Typically seen as a highly arcane model of Lurianic interpretation, the Rashash has often been described as an excessively complex, nearly mathematical interpreter of  Lurianic Kabbalah.  Associated with the meditative school of sefardi kabbalah the Rashash has typically been known for his re-codification of Lurianic intentions (kavaanot) and as such the lot of only the most erudite mystic. This is understandable in that the few authentic writings that we have (Nahar Shalom and its condensed introduction Rechovot ha-Nahar; Siddur ha-Rashash in all of its various manifestations; and his short glosses on R. Hayyim Vital’s Eitz Chayyim printed as Haggaot ha-Shemesh) seem to complicate the texts that they are coming to clarify. What appears relatively simple within the general depiction of Lurianic Kabbalah undergoes a process of complication in his brief comments. What seemed unified is separated, and what seemed whole is shown to be deficient. Universals are broken down into particulars and imaginative concepts are codified into technical symbols where, at first glance, they seem to lose their evocative power.

Part of this is due to the his writing style, short hints that beckon the expert as they discourage the novice. One gets the sense that for the Rashash, writing was a painful necessity whose sting is mitigated in the decision to write as minimally as possible. While this stylistic decision seems to be rooted in his unique hermeneutics of secrecy- a model influenced by both internal beliefs about the dissemination of secrets as well as external threats of misinterpretation- the way in which the Rashash’s ideas have been conveyed frustrate the hope for easy understanding.

This has all changed in recent years with the proliferation of teachings from the Jerusalem Kabbalist R. Yitzhak Meir Morgenstern, whose voluminous works that are astonishing in both their clarity as well as their depth. What R. Morgenstern has done to the teachings of the Rashash is simply unprecedented. Generally speaking, his elucidation on the Rashash’s system has two parts: A. Clarifying the simple intention explicit within the highly specific language of the Rashash and B. Bringing the profound conceptual ideas implicit within his teachings into communication with alternative models of Lurianic Kabbalah, namely the teachings of the Baal Shem Tov and his students.

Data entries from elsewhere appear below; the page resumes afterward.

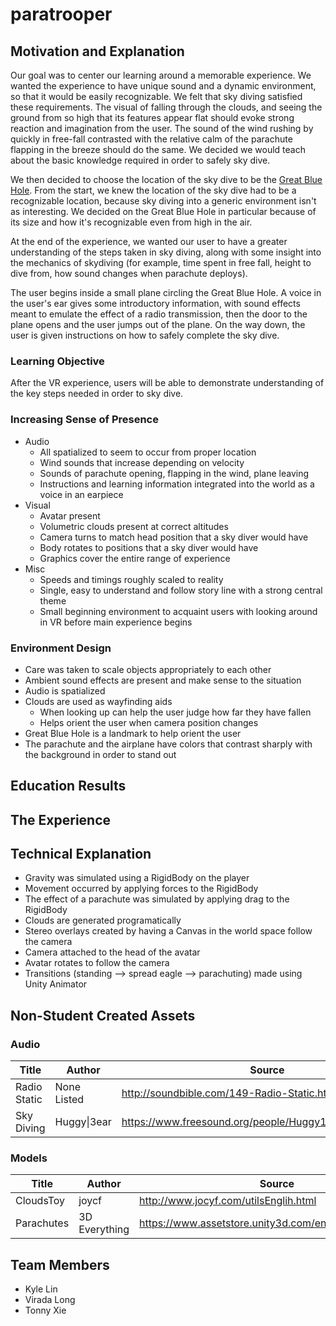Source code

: # paratrooper
## Motivation and Explanation
Our goal was to center our learning around a memorable experience. We wanted the experience to have unique sound
and a dynamic environment, so that it would be easily recognizable. We felt that sky diving satisfied these requirements. The visual
of falling through the clouds, and seeing the ground from so high that its features appear flat should evoke strong reaction and
imagination from the user. The sound of the wind rushing by quickly in free-fall contrasted with the relative calm of the parachute
flapping in the breeze should do the same. We decided we would teach about the basic knowledge required in order to safely sky dive.

We then decided to choose the location of the sky dive to be the [Great Blue Hole](https://en.wikipedia.org/wiki/Great_Blue_Hole).
From the start, we knew the location of the sky dive had to be a recognizable location, because sky diving into a generic environment
isn't as interesting. We decided on the Great Blue Hole in particular because of its size and how it's recognizable even from high
in the air. 

At the end of the experience, we wanted our user to have a greater understanding of the steps taken in sky diving, along with some insight
into the mechanics of skydiving (for example, time spent in free fall, height to dive from, how sound changes when parachute deploys).

The user begins inside a small plane circling the Great Blue Hole.
A voice in the user's ear gives some introductory information, with sound effects meant to emulate the effect of a radio transmission, then
the door to the plane opens and the user jumps out of the plane. On the way down, the user is given instructions on how to safely complete
the sky dive.

### Learning Objective
After the VR experience, users will be able to demonstrate understanding of the key steps needed in order to sky dive.

### Increasing Sense of Presence
- Audio
    - All spatialized to seem to occur from proper location
    - Wind sounds that increase depending on velocity
    - Sounds of parachute opening, flapping in the wind, plane leaving
    - Instructions and learning information integrated into the world as a voice in an earpiece
- Visual
    - Avatar present
    - Volumetric clouds present at correct altitudes
    - Camera turns to match head position that a sky diver would have
    - Body rotates to positions that a sky diver would have
    - Graphics cover the entire range of experience
- Misc
    - Speeds and timings roughly scaled to reality
    - Single, easy to understand and follow story line with a strong central theme
    - Small beginning environment to acquaint users with looking around in VR before main experience begins

### Environment Design
- Care was taken to scale objects appropriately to each other
- Ambient sound effects are present and make sense to the situation
- Audio is spatialized
- Clouds are used as wayfinding aids
    - When looking up can help the user judge how far they have fallen
    - Helps orient the user when camera position changes
- Great Blue Hole is a landmark to help orient the user
- The parachute and the airplane have colors that contrast sharply with the background in order to stand out

## Education Results
## The Experience
## Technical Explanation
- Gravity was simulated using a RigidBody on the player
- Movement occurred by applying forces to the RigidBody
- The effect of a parachute was simulated by applying drag to the RigidBody
- Clouds are generated programatically
- Stereo overlays created by having a Canvas in the world space follow the camera
- Camera attached to the head of the avatar
- Avatar rotates to follow the camera
- Transitions (standing --> spread eagle --> parachuting) made using Unity Animator

## Non-Student Created Assets
### Audio
| Title | Author | Source |
| --- | --- | --- |
| Radio Static | None Listed | http://soundbible.com/149-Radio-Static.html |
| Sky Diving | Huggy\|3ear | https://www.freesound.org/people/Huggy13ear/packs/8657/ |
### Models
| Title | Author | Source |
| --- | --- | --- |
| CloudsToy | joycf | http://www.jocyf.com/utilsEnglih.html |
| Parachutes | 3D Everything | https://www.assetstore.unity3d.com/en/#!/content/40565 |
## Team Members
- Kyle Lin
- Virada Long
- Tonny Xie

What is most profound about R. Morgenstern’s project, however, is that the distillation of Kabbalat ha-Rashash into a more evocative indium does not minimize the complex particularity inherent within but rather highlights the necessity of this “mathematical language”, or what R. Morgenstern refers to as “omek ha-pratiyut“, the depths-of-particularity.

R. Morgenstern- and as of late his student R. Shmuel Ehrenfeld- are by no means the only explicators of Kabbalat ha-Rashash. R. Yaakov Moshe Hillel; R. Moshe Schatz; R. Itamar Schwartz; R. Benyahu Shmueli to name a few have been working on “translating” the ideas inherent within the Rashash into a more explicit and expressive system.

To end this brief, and mostly directionless thought, what the Rashash has done is deepen the simply unity of the Infinite (ein sof) to the point where even the most particularized aspect of being is shown to contain within it the light of the universal. Not only does the light of unity illuminate and subsume the universals-of-being, but it descends and transcends the very particularity that comes to darken it. If Eitz Hayyim describes the universal and historical process of being- from the tzimtzum of the Infinite light down to the evil that exists within the recesses of Asiyah- the Rashash shows us how this process is inherent within each and every action, each and every moment.

When unity is forced to confront the particularity of separation, the particulars are revealed to be part of the very unity they come to deny. As R. Hayyim de la Rossa- main student of the Rashash and author Torat Chocham- writes “I have seen from behind the creases of my master’s eyes…that the general (klal) and the particular (prat) are always equal”.